Cyberespionage & Weaponized Social Media

Cyberwarfare: what is it exactly?

Cyberwarfare is war 2.0. Instead of wasting a lot of time and resources into trying to bring down an entire country, you just need to take advantage of everything the internet and information technology brought us to cause some chaos and profit from it. And if you know how to do it well, then you won’t even get any kind of retaliation.

The thing is, because cyberwarfare is such a new concept, sometimes it is hard to figure what exactly it is. Cyberwarfare is not mere hacking and hacktivism, like Anonymous does. It is the internet being weaponized, along with the employment of militarized hackers and crackers following someone’s orders.

Let’s talk a bit about how it all works.

Leave no trace

Cyber attacks such as invading and disrupting systems or stealing information commonly leave behind the invader’s IP address. It is always logged somewhere on the server. Even though ISPs commonly use dynamic IP addresses (that is, they change with time), you can at least find out the person’s country of origin from it.

However, there are many ways to hide someone’s IP, which are already commonly used by hackers and also by common internet users too.

The crude, older way is by using proxies: remote servers which act as a “middle man” between the user and the server that user is looking for. Because of this, the IP that the end server receives is actually the proxy’s IP.

The most modern way however is by using Virtual Private Networks (VPNs). They act similarly to proxies, but commonly feature some added benefits such as higher anonymity and data streams protected by cryptography.

If the objective is to make a server go down, that is even easier: Distributed Denial of Service (DDoS) attacks commonly involve thousands of random devices throughout the world which were infected with malware, and then act without the theirs owner’s knowledge.

Cyberespionage

The most useful part of cyberwarfare is definitely cyberespionage. With the usual espionage, you have great risks of being traced, because you need agents in place to obtain information for you. They can be either one of your agents, or a foreign person that is hired to do that stuff. Obviously, your own agents are more at risk of being exposed, while the foreign ones are more at risk of exposing you.

With cyber attacks, however, tracing is much more difficult. You can land keyloggers, spyware and other kinds of malware into many different computers anywhere you want. You can hack straight into databases while hidden behind layers of proxies and VPNs and get exactly what you want. It can be a bit harder to pull off, but the risks are lower and the reward is greater.

This way, you can steal information from various government agencies, companies and individuals. Not even rigid, high-tech security systems may avoid these kinds of attacks. If you’ve watched “Mr. Robot”, you know what this is about.

Weaponized social media

The most covert type of cyberwarfare, and sometimes the most effective, is taking advantage of social media’s (and the internet’s) anonymity in order to spread propaganda and fake news, and feign mass support for those pieces of information.

This is psychological warfare at its finest, and is able to swing the opinions of anyone, as long as whoever is coordinating it manages to make their information agree with their target audience’s current beliefs.
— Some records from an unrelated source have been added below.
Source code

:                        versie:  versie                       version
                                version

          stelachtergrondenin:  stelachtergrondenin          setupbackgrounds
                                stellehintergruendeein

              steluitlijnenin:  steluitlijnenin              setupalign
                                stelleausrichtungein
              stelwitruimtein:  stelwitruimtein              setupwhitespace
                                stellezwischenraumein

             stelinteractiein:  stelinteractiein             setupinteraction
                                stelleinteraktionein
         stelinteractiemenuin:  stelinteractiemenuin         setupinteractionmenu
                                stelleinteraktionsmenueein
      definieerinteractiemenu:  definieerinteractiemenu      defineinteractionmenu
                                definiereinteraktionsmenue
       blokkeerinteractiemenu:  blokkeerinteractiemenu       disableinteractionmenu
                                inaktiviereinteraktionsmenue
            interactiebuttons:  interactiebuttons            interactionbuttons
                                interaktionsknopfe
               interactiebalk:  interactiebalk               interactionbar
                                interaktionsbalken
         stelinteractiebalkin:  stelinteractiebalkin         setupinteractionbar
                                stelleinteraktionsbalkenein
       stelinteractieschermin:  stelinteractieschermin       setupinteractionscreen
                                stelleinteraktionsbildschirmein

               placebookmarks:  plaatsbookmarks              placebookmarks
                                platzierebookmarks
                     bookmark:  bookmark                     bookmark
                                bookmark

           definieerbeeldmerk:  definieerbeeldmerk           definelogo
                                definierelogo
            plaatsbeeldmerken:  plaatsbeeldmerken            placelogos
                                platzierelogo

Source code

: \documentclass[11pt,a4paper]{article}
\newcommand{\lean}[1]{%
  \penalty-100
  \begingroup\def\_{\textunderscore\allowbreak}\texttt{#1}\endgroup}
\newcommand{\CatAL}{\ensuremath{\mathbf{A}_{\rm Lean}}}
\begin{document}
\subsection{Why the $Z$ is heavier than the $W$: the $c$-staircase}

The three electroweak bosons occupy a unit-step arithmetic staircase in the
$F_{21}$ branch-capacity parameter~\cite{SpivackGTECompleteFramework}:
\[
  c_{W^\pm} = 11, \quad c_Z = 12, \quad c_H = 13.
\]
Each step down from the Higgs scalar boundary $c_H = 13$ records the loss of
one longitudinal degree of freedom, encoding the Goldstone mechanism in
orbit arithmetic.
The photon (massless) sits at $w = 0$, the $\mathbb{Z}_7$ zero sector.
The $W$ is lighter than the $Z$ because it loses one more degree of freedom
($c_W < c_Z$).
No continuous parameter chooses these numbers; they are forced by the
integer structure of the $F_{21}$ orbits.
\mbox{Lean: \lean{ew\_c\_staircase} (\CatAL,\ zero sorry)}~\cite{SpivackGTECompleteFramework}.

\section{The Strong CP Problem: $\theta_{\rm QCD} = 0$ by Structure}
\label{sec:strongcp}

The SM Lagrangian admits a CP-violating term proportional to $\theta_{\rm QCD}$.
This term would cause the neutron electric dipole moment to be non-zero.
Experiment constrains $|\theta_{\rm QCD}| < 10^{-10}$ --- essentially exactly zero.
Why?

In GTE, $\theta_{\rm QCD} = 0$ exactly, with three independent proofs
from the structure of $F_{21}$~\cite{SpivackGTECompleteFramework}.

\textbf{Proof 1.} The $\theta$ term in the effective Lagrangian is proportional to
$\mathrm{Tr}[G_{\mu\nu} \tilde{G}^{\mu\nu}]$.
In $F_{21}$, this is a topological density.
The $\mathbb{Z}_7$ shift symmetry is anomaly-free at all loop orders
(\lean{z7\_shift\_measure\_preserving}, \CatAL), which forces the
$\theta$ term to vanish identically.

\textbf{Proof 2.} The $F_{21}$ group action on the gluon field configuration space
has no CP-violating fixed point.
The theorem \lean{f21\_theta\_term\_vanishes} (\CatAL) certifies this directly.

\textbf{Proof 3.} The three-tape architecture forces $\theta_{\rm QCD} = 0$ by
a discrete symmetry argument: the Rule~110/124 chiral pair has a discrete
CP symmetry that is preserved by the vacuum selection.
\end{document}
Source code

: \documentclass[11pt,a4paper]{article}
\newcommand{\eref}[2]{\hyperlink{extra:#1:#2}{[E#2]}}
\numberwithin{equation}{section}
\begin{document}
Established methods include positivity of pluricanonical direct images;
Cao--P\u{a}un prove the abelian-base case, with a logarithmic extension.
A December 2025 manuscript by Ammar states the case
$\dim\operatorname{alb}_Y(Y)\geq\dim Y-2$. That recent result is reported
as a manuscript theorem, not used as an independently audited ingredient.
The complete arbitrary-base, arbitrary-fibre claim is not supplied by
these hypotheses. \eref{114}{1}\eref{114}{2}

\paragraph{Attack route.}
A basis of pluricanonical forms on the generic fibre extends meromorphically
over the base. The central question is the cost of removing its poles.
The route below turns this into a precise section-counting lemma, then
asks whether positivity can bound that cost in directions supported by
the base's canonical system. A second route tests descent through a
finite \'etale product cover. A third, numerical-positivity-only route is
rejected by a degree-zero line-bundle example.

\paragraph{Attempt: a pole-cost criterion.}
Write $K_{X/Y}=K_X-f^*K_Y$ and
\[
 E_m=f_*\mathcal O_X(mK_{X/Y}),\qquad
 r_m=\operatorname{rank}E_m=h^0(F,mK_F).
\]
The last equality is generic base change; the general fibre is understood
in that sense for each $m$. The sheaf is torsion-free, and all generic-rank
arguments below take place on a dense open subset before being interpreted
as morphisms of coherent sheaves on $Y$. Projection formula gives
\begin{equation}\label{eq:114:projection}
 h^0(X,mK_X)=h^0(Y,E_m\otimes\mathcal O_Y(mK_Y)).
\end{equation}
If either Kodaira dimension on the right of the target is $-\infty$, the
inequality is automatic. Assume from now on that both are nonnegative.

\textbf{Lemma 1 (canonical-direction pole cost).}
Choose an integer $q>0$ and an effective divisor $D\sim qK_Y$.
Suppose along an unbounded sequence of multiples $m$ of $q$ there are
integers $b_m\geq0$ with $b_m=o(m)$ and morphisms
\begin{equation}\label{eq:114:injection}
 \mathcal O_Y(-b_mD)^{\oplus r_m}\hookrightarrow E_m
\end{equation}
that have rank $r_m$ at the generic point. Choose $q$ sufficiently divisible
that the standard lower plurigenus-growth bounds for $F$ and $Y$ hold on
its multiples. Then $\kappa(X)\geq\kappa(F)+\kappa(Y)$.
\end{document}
Its effects can range from causing discord among politicians to swinging entire elections.

This works by creating a huge amount of pages and websites with different styles delivering about the same content, while another even greater amount of automated profiles interact with it on a daily basis. The sudden popularity will make those websites and pages more likely to appear to the human users, who may be intrigued by such popularity and look into it.

Although social media content policing is something rather controversial, it seems to be the only measure at this time which can curb these kinds of attacks, as they can quickly become a matter of internal security. Over time better measures may and will have to be created, as it seems that this new kind of warfare is here to stay.